__Study material__
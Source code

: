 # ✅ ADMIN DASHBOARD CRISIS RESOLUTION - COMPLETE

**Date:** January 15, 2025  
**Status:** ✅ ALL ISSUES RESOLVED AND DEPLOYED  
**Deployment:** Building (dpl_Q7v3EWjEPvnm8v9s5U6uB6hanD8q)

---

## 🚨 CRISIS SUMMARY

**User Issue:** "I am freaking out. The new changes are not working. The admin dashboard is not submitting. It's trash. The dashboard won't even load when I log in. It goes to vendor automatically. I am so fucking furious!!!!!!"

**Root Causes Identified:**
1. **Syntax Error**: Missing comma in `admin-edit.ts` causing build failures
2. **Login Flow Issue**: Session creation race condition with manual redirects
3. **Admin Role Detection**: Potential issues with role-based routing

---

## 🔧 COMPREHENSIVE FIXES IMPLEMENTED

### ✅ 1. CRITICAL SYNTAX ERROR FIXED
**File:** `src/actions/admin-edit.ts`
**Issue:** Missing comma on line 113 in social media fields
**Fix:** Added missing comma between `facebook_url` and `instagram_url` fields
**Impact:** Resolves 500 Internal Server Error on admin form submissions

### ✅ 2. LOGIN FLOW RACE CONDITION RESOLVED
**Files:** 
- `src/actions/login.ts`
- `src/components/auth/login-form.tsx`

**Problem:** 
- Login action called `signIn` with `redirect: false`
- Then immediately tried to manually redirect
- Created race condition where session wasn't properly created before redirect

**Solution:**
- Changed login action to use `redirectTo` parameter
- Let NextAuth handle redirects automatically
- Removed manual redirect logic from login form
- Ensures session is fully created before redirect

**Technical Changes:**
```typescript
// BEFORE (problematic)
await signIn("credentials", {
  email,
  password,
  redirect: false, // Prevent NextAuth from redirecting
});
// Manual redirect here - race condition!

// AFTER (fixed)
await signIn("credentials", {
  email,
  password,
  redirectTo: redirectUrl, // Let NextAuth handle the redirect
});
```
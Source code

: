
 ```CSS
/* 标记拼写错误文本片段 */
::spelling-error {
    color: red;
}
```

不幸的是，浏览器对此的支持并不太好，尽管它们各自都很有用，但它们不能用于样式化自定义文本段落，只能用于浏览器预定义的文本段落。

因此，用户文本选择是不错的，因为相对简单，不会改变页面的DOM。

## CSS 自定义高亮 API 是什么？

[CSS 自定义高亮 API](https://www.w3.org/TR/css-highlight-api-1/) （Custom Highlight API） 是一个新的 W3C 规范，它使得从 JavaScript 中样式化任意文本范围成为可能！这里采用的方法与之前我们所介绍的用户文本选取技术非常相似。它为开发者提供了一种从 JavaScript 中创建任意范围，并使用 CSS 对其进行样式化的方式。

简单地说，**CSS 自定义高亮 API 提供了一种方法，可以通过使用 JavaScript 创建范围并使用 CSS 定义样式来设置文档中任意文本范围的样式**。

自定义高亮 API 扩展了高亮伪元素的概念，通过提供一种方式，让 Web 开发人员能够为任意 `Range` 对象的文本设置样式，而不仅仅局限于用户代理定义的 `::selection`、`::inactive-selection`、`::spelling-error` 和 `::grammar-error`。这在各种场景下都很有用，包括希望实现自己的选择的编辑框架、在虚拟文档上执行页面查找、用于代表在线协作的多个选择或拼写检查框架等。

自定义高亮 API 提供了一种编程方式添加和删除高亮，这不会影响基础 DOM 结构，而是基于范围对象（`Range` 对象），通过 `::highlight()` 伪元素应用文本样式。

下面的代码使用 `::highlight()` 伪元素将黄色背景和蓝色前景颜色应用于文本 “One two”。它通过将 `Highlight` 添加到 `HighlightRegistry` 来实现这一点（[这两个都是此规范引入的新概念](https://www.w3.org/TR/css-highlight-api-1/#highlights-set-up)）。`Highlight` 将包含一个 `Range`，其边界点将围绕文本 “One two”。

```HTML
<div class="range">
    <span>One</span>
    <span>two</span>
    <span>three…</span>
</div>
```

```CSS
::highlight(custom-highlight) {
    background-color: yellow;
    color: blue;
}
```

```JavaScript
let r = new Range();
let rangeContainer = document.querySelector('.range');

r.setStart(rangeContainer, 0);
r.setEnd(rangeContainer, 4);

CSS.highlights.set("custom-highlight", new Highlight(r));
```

__Prompt__
What is needed is a verbatim copy of every line in the records above from the one containing "自定义高亮 API 扩展了高亮伪元素的概念，通过提供一种方式，让" down to the one containing "自定义高亮 API 提供了一种编程方式添加和删除高亮，这不会影响基础", both included, and nothing more.

__Solution for this problem__
自定义高亮 API 扩展了高亮伪元素的概念，通过提供一种方式，让 Web 开发人员能够为任意 `Range` 对象的文本设置样式，而不仅仅局限于用户代理定义的 `::selection`、`::inactive-selection`、`::spelling-error` 和 `::grammar-error`。这在各种场景下都很有用，包括希望实现自己的选择的编辑框架、在虚拟文档上执行页面查找、用于代表在线协作的多个选择或拼写检查框架等。

自定义高亮 API 提供了一种编程方式添加和删除高亮，这不会影响基础 DOM 结构，而是基于范围对象（`Range` 对象），通过 `::highlight()` 伪元素应用文本样式。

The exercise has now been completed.